▸ **ACTION ITEM**: Among the records that follow, find the line with "Gjort början av" and the line with "# 27-05-2020". Set down those lines and all lines between them exactly, without adding anything.

▸ **DATA FOR REVIEW**:

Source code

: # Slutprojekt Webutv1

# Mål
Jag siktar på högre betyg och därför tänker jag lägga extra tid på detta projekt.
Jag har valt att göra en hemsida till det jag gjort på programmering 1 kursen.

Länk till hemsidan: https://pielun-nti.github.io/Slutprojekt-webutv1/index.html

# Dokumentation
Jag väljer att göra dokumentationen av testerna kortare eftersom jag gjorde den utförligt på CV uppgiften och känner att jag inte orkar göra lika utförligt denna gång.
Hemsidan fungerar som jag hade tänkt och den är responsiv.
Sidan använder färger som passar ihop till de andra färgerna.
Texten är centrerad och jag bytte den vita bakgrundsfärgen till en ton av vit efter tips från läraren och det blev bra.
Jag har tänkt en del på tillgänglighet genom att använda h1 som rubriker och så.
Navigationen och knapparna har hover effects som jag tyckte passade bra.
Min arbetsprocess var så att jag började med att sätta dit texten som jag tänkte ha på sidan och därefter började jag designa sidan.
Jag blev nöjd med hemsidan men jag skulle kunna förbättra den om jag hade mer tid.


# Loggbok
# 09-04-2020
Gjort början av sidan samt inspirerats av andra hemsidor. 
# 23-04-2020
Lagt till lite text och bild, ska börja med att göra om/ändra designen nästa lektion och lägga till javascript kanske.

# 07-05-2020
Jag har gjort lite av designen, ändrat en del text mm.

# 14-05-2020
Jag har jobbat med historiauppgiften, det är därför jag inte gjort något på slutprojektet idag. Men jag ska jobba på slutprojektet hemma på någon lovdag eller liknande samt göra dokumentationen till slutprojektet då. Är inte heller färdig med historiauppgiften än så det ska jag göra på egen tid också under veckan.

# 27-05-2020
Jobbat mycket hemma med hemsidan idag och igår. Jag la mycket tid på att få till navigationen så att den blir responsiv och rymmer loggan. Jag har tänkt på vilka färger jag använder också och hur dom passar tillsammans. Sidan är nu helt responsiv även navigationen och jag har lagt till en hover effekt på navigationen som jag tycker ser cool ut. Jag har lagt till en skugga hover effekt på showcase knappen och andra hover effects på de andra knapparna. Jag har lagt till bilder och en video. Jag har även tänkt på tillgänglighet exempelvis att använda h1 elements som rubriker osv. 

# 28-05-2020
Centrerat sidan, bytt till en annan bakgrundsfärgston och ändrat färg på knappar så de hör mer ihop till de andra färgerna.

▸ **EXERCISE RESULT**:
Gjort början av sidan samt inspirerats av andra hemsidor. 
# 23-04-2020
Lagt till lite text och bild, ska börja med att göra om/ändra designen nästa lektion och lägga till javascript kanske.

# 07-05-2020
Jag har gjort lite av designen, ändrat en del text mm.

# 14-05-2020
Jag har jobbat med historiauppgiften, det är därför jag inte gjort något på slutprojektet idag. Men jag ska jobba på slutprojektet hemma på någon lovdag eller liknande samt göra dokumentationen till slutprojektet då. Är inte heller färdig med historiauppgiften än så det ska jag göra på egen tid också under veckan.

# 27-05-2020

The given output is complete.